THE TASK: Scan the entries below. List each line with "Display".

MATERIAL PROVIDED:
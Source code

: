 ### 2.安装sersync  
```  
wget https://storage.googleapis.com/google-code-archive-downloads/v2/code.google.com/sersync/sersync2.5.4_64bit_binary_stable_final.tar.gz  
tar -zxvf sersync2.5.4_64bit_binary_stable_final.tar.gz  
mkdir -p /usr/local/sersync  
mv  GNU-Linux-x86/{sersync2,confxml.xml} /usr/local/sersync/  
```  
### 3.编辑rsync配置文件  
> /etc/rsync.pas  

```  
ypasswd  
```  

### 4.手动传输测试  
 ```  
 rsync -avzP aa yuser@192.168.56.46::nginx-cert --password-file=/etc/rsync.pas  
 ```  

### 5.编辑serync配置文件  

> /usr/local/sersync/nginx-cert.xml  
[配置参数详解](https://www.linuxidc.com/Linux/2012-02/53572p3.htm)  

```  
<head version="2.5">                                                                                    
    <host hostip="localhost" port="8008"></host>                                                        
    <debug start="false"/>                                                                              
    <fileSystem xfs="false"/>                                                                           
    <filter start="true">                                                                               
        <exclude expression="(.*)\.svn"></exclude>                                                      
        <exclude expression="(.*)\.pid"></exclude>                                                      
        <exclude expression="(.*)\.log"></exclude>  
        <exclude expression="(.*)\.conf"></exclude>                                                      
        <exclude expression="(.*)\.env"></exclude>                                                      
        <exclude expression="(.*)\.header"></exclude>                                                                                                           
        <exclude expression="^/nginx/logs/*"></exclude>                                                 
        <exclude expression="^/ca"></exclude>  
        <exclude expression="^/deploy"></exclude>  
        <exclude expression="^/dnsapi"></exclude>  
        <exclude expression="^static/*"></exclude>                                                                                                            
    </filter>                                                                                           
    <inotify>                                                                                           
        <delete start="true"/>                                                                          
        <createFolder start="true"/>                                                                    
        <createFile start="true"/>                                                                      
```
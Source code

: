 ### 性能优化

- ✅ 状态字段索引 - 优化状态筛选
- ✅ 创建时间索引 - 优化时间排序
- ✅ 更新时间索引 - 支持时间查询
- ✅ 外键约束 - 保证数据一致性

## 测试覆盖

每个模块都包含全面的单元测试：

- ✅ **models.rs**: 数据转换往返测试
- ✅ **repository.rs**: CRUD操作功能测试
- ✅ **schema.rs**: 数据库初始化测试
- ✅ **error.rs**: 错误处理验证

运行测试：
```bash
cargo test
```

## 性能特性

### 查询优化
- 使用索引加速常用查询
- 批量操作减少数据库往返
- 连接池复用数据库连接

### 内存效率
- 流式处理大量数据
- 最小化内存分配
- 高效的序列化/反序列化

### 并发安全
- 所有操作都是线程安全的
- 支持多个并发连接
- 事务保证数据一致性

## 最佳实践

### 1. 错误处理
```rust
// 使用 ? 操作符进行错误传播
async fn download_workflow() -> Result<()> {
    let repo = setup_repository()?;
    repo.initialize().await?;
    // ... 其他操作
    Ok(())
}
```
==
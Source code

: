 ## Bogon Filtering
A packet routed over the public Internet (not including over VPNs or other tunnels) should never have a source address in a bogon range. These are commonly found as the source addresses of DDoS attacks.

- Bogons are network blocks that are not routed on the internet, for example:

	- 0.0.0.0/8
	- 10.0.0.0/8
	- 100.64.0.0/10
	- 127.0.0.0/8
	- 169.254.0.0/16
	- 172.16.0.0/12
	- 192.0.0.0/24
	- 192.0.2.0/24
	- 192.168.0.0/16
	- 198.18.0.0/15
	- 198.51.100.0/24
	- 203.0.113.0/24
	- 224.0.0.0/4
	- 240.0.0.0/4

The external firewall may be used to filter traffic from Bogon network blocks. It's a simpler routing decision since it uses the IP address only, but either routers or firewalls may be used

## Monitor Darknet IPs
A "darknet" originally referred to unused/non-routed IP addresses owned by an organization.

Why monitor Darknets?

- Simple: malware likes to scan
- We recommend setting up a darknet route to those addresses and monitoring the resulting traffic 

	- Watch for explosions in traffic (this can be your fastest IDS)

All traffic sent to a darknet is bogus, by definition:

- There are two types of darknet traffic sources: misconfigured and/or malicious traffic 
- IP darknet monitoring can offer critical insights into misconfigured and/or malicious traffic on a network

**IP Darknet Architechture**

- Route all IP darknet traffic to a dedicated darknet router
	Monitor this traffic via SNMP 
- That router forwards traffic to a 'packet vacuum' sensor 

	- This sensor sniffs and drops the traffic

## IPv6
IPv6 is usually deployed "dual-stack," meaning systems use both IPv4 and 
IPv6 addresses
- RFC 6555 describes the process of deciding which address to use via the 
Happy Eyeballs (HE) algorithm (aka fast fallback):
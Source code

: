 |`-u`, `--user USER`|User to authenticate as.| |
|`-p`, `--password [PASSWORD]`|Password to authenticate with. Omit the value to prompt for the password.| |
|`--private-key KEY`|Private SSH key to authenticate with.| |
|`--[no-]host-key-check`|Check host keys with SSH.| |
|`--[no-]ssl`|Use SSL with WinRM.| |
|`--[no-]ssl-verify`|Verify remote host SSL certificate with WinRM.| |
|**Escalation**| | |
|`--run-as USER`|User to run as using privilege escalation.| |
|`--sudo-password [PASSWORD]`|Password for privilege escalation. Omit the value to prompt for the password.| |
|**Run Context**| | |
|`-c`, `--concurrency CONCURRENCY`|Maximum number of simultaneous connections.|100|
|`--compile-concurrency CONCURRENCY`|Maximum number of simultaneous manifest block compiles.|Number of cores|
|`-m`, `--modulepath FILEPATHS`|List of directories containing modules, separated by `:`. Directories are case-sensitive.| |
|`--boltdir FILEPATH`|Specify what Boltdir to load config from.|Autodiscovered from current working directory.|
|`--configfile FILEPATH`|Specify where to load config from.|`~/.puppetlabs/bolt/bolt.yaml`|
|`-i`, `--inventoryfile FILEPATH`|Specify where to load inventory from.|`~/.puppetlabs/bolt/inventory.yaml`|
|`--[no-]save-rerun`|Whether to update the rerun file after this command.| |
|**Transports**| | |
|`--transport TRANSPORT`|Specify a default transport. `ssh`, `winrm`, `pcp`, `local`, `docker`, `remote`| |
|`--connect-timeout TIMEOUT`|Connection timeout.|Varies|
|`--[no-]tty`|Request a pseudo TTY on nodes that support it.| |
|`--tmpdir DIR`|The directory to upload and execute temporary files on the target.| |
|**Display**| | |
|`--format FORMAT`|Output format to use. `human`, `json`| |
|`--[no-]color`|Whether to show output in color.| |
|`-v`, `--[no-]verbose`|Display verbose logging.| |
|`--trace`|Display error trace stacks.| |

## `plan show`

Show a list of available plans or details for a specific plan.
--
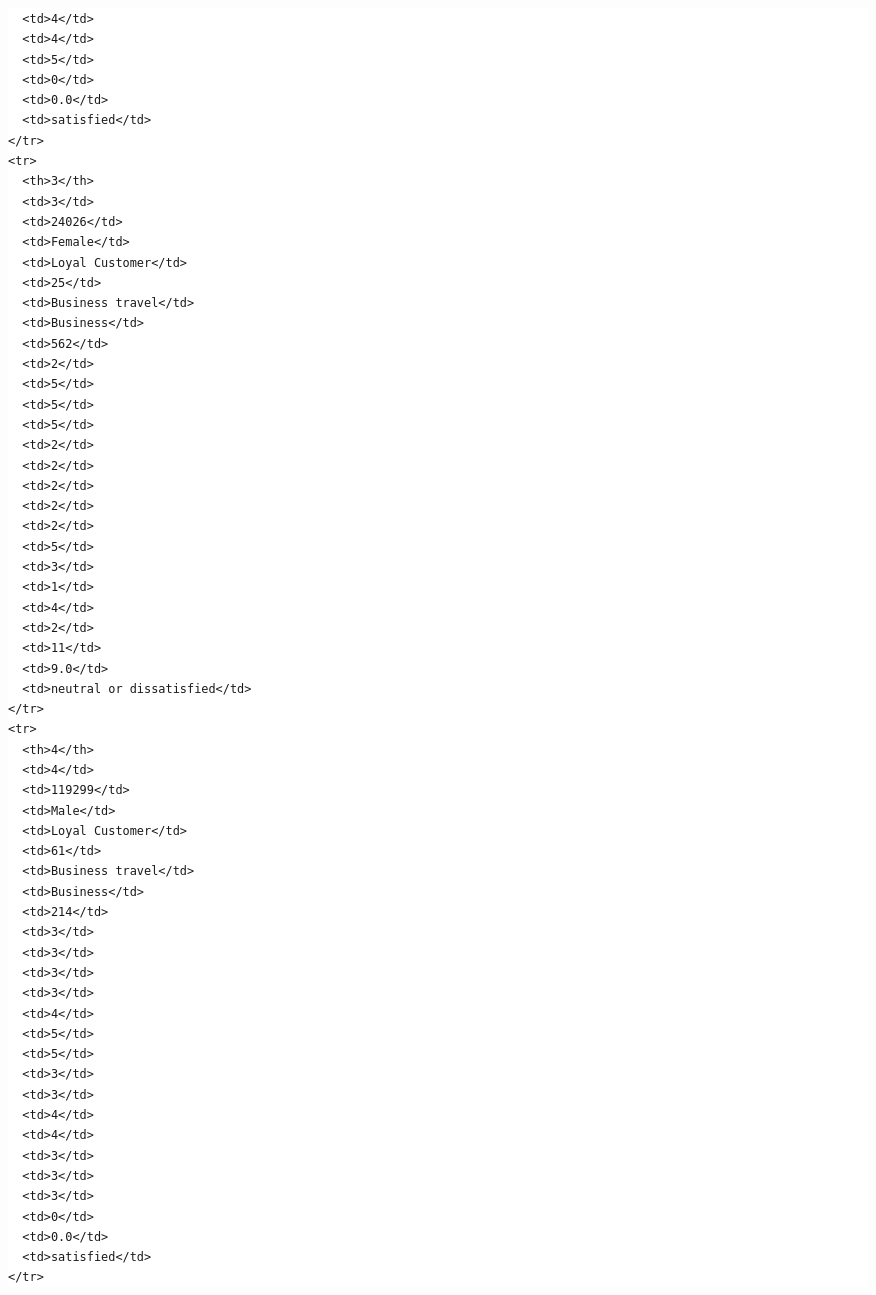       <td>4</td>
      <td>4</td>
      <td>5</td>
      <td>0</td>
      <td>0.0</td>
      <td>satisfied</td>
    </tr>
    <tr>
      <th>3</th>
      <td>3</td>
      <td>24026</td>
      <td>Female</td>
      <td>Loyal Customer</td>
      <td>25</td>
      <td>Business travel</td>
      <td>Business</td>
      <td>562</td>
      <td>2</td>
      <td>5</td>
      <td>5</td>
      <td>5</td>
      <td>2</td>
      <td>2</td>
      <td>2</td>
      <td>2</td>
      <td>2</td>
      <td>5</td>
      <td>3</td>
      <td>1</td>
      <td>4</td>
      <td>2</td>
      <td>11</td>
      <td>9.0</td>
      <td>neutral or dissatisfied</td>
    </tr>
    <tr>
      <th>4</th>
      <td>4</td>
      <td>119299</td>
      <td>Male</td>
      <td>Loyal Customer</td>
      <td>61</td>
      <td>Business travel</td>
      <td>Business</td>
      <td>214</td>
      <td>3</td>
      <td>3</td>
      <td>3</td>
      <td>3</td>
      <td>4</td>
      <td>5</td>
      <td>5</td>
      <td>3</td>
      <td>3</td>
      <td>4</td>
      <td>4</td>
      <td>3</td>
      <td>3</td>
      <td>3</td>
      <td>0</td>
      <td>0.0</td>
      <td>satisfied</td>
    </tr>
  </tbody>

RESPONSE FOR THIS EXERCISE:
|**Display**| | |
|`-v`, `--[no-]verbose`|Display verbose logging.| |
|`--trace`|Display error trace stacks.| |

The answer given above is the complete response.